🤖 AI Summary
Addressing the challenges of low detection accuracy and poor interpretability in anomaly detection for solar Hα observational data, this paper proposes a lightweight, rule-based, non-learning anomaly detection method. The method leverages physics-informed priors to design image feature extraction and multi-scale thresholding criteria, enabling user-defined anomaly classification rules and precise localization of anomalous regions with associated confidence scores. By integrating multi-temporal Hα observations from the Global Oscillation Network Group (GONG), it achieves transparent anomaly identification and quantitative visual assessment. Evaluated on a curated dataset of 2,000 samples, the method outperforms state-of-the-art approaches in accuracy while significantly enhancing interpretability, practicality, and domain adaptability in data quality control.
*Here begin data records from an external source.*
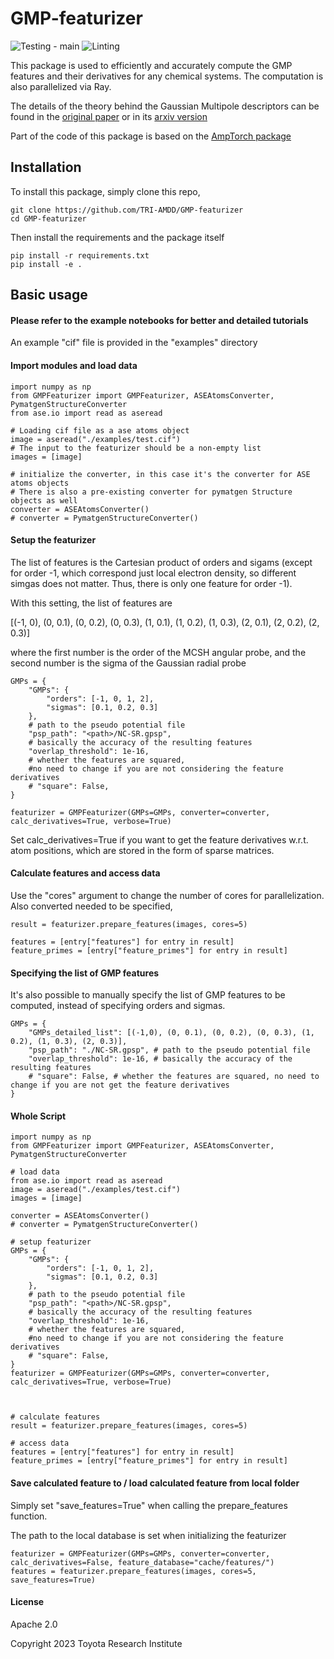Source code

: # GMP-featurizer
![Testing - main](https://github.com/TRI-AMDD/GMP-featurizer/workflows/Testing%20-%20main/badge.svg)
![Linting](https://github.com/TRI-AMDD/GMP-featurizer/workflows/Linting/badge.svg)

This package is used to efficiently and accurately compute the GMP features and their derivatives for any chemical systems. The computation is also parallelized via Ray.

The details of the theory behind the Gaussian Multipole descriptors can be found in the [original paper](https://pubs.acs.org/doi/10.1021/acs.jpclett.2c02100)
or in its [arxiv version](https://arxiv.org/abs/2102.02390)

Part of the code of this package is based on the [AmpTorch package](https://github.com/ulissigroup/amptorch)

## Installation
To install this package, simply clone this repo, 
```
git clone https://github.com/TRI-AMDD/GMP-featurizer
cd GMP-featurizer
```

Then install the requirements and the package itself
```
pip install -r requirements.txt
pip install -e .
```

## Basic usage

#### Please refer to the example notebooks for better and detailed tutorials

An example "cif" file is provided in the "examples" directory

#### Import modules and load data
```
import numpy as np
from GMPFeaturizer import GMPFeaturizer, ASEAtomsConverter, PymatgenStructureConverter
from ase.io import read as aseread

# Loading cif file as a ase atoms object
image = aseread("./examples/test.cif") 
# The input to the featurizer should be a non-empty list
images = [image]

# initialize the converter, in this case it's the converter for ASE atoms objects
# There is also a pre-existing converter for pymatgen Structure objects as well
converter = ASEAtomsConverter()
# converter = PymatgenStructureConverter()
```

#### Setup the featurizer
The list of features is the Cartesian product of orders and sigams (except for order -1, which correspond just local electron density, so different simgas does not matter. Thus, there is only one feature for order -1). 

With this setting, the list of features are

[(-1, 0), (0, 0.1), (0, 0.2), (0, 0.3), (1, 0.1), (1, 0.2), (1, 0.3), (2, 0.1), (2, 0.2), (2, 0.3)]

where the first number is the order of the MCSH angular probe, and the second number is the sigma of the Gaussian radial probe 
```
GMPs = {
    "GMPs": {   
        "orders": [-1, 0, 1, 2], 
        "sigmas": [0.1, 0.2, 0.3]   
    },
    # path to the pseudo potential file
    "psp_path": "<path>/NC-SR.gpsp", 
    # basically the accuracy of the resulting features
    "overlap_threshold": 1e-16, 
    # whether the features are squared, 
    #no need to change if you are not considering the feature derivatives
    # "square": False, 
}

featurizer = GMPFeaturizer(GMPs=GMPs, converter=converter, calc_derivatives=True, verbose=True)
```
Set calc_derivatives=True if you want to get the feature derivatives w.r.t. atom positions, which are stored in the form of sparse matrices.



#### Calculate features and access data
Use the "cores" argument to change the number of cores for parallelization. Also converted needed to be specified,
```
result = featurizer.prepare_features(images, cores=5)

features = [entry["features"] for entry in result]
feature_primes = [entry["feature_primes"] for entry in result]
```

#### Specifying the list of GMP features
It's also possible to manually specify the list of GMP features to be computed, instead of specifying orders and sigmas.
```
GMPs = {
    "GMPs_detailed_list": [(-1,0), (0, 0.1), (0, 0.2), (0, 0.3), (1, 0.2), (1, 0.3), (2, 0.3)],
    "psp_path": "./NC-SR.gpsp", # path to the pseudo potential file
    "overlap_threshold": 1e-16, # basically the accuracy of the resulting features
    # "square": False, # whether the features are squared, no need to change if you are not get the feature derivatives
}
```

#### Whole Script
```
import numpy as np
from GMPFeaturizer import GMPFeaturizer, ASEAtomsConverter, PymatgenStructureConverter

# load data
from ase.io import read as aseread
image = aseread("./examples/test.cif") 
images = [image]

converter = ASEAtomsConverter()
# converter = PymatgenStructureConverter()

# setup featurizer
GMPs = {
    "GMPs": {   
        "orders": [-1, 0, 1, 2], 
        "sigmas": [0.1, 0.2, 0.3]   
    },
    # path to the pseudo potential file
    "psp_path": "<path>/NC-SR.gpsp", 
    # basically the accuracy of the resulting features
    "overlap_threshold": 1e-16, 
    # whether the features are squared, 
    #no need to change if you are not considering the feature derivatives
    # "square": False, 
}
featurizer = GMPFeaturizer(GMPs=GMPs, converter=converter, calc_derivatives=True, verbose=True)



# calculate features
result = featurizer.prepare_features(images, cores=5)

# access data
features = [entry["features"] for entry in result]
feature_primes = [entry["feature_primes"] for entry in result]
```

#### Save calculated feature to / load calculated feature from local folder
Simply set "save_features=True" when calling the prepare_features function.

The path to the local database is set when initializing the featurizer
```
featurizer = GMPFeaturizer(GMPs=GMPs, converter=converter, calc_derivatives=False, feature_database="cache/features/")
features = featurizer.prepare_features(images, cores=5, save_features=True)
```

#### License
Apache 2.0

Copyright 2023 Toyota Research Institute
It thus provides an efficient, reliable, and physically grounded tool for preprocessing solar physics observational data.
📝 Abstract
The plethora of space-borne and ground-based observatories has provided astrophysicists with an unprecedented volume of data, which can only be processed at scale using advanced computing algorithms. Consequently, ensuring the quality of data fed into machine learning (ML) models is critical. The H$α$ observations from the GONG network represent one such data stream, producing several observations per minute, 24/7, since 2010. In this study, we introduce a lightweight (non-ML) anomaly-detection algorithm, called H-Alpha Anomalyzer, designed to identify anomalous observations based on user-defined criteria. Unlike many black-box algorithms, our approach highlights exactly which regions triggered the anomaly flag and quantifies the corresponding anomaly likelihood. For our comparative analysis, we also created and released a dataset of 2,000 observations, equally divided between anomalous and non-anomalous cases. Our results demonstrate that the proposed model not only outperforms existing methods but also provides explainability, enabling qualitative evaluation by domain experts.